La "Banque de a démocratie" pourrait venir s'adosser à la Caisse des dépôts.@ ERIC PIERMONT / AFP
Partagez sur :

Le garde des Sceaux a proposé la mise en place d'une institution bancaire spécifique, destinée à accorder des prêts aux partis pour financer leurs campagnes électorales.

En pleine affaire Richard Ferrand, François Bayrou a levé le voile jeudi sur la loi de moralisation de la vie publique. Objectif : empêcher à l'avenir de "nouvelles affaires". Ce n'est pas à proprement parler une loi, mais trois textes, dont une révision de la Constitution, qui vont être présentés.

Une "Banque de la démocratie". Des textes qui interdisent, par exemple, qu'un parlementaire emploie un membre de sa famille comme assistant, ou encore qu'un député, un sénateur ou un maire exercent plus de trois mandats de suite.

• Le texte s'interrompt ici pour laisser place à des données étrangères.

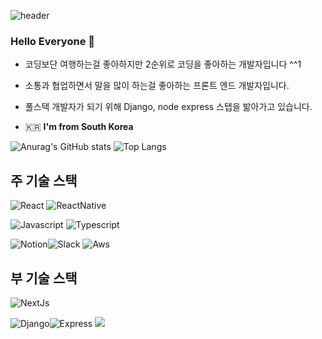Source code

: ![header](https://capsule-render.vercel.app/api?type=waving&color=auto&height=200&section=header&text=방문해주셔서감사합니다&fontSize=30)


### Hello Everyone 👋   

- 코딩보단 여행하는걸 좋아하지만 2순위로 코딩을 좋아하는 개발자입니다 ^^1

- 소통과 협업하면서 말을 많이 하는걸 좋아하는 프론트 엔드 개발자입니다.

- 풀스택 개발자가 되기 위해 Django, node express 스탭을 밞아가고 있습니다.

 - 🇰🇷  **I'm from South Korea**

![Anurag's GitHub stats](https://github-readme-stats.vercel.app/api?username=100dongwoo&show_icons=true&theme=radical) ![Top Langs](https://github-readme-stats.vercel.app/api/top-langs/?username=100dongwoo&layout=compact)




## 주 기술 스택

<img alt="React" src ="https://img.shields.io/badge/React-61dafb?&style=for-the-badge&logo=react&logoColor=black"/> <img alt="ReactNative" src ="https://img.shields.io/badge/React_Native-61dafb?&style=for-the-badge&logo=react&logoColor=black"/> 

<img alt="Javascript" src ="https://img.shields.io/badge/Javascript-EFD919?&style=for-the-badge&logo=javascript&logoColor=black"/> <img alt="Typescript" src ="https://img.shields.io/badge/Typescript-3178c6?&style=for-the-badge&logo=typescript&logoColor=white"/> 

<img alt="Notion" src ="https://img.shields.io/badge/Notion-white?&style=for-the-badge&logo=notion&logoColor=black"/><img alt="Slack" src ="https://img.shields.io/badge/Slack-4a154b?&style=for-the-badge&logo=slack&logoColor=white"/> <img alt="Aws" src ="https://img.shields.io/badge/Aws-f0931e?&style=for-the-badge"/>


## 부 기술 스택 

<img alt="NextJs" src ="https://img.shields.io/badge/Nextjs-000?&style=for-the-badge"/>

<img alt="Django" src ="https://img.shields.io/badge/Django-0C3C26?&style=for-the-badge&logo=django&logoColor=white"/><img alt="Express" src ="https://img.shields.io/badge/Express-aeaeae?&style=for-the-badge&logo=express&logoColor=white"/> <img src="https://img.shields.io/badge/Firebase-FFCA28?style=flat-square&logo=firebase&logoColor=white"/>


<!--
<img src="https://img.shields.io/badge/HTML5-e34f26?style=flat-square&logo=HTML5&logoColor=white" /> &nbsp;
<img src="https://img.shields.io/badge/CSS3-1572B6?style=flat-square&logo=CSS&logoColor=white"/> &nbsp;
<img src="https://img.shields.io/badge/JavaScript-F7DF1E?style=flat-square&logo=JavaScript&logoColor=white"/> &nbsp;
<img src="https://img.shields.io/badge/React-61DAFB?style=flat-square&logo=React&logoColor=white"/> &nbsp;
<img src="https://img.shields.io/badge/ReactNative-blue?style=flat-square&logo=React&logoColor=white"/> &nbsp;
-->
<!--
**100dongwoo/100dongwoo** is a ✨ _special_ ✨ repository because its `README.md` (this file) appears on your GitHub profile.

Here are some ideas to get you started:

- 🔭 I’m currently working on ...
- 🌱 I’m currently learning ...
- 👯 I’m looking to collaborate on ...
- 🤔 I’m looking for help with ...
- 💬 Ask me about ...
- 📫 How to reach me: ...
- 😄 Pronouns: ...
- ⚡ Fun fact: ...
-->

La suppression de la cour de justice de la République qui était chargée de juger les ministres est aussi au menu. L'exécutif veut également mettre sur pied ce qu'il appelle une "Banque de la démocratie" afin de permettre aux partis politiques de trouver des financements pour leur campagne.

Un système de prêts. En effet, aucune banque française n'a voulu financer la campagne présidentielle de Marine Le Pen. Et pourtant, la candidate du Front national était quasi certaine d'arriver au second tour et donc de se faire rembourser ses frais de campagne. C'est donc dans un soucis d'égalité que le garde des Sceaux a voulu cette banque de la démocratie qui serait adossée à la Caisse des dépôts. Elle pourrait accorder des prêts et uniquement des prêts qui seraient plus ou moins encadrés. Pour un parti comme le FN, quasi certain de faire un score qui permette un remboursement des frais de campagne, on serait sur un prêt normal, mais pour les autres formations politiques, il pourrait y avoir en plus des systèmes d'assurance plus ou moins coûteux pour couvrir le risque de non remboursement.

Le risque pourrait aussi être garanti par des particuliers. Par exemple, si vous avez 20.000 personnes volontaires pour se porter caution pour 100 euros, le parti pourrait alors emprunter 2.000.000 d'euros. Ce ne sont, pour le moment, que des pistes. La Caisse des dépôts n'a pas encore été officiellement mandatée, et les gardes fous et conditions précises d'obtention des prêts devraient être fixés lors du débat parlementaire.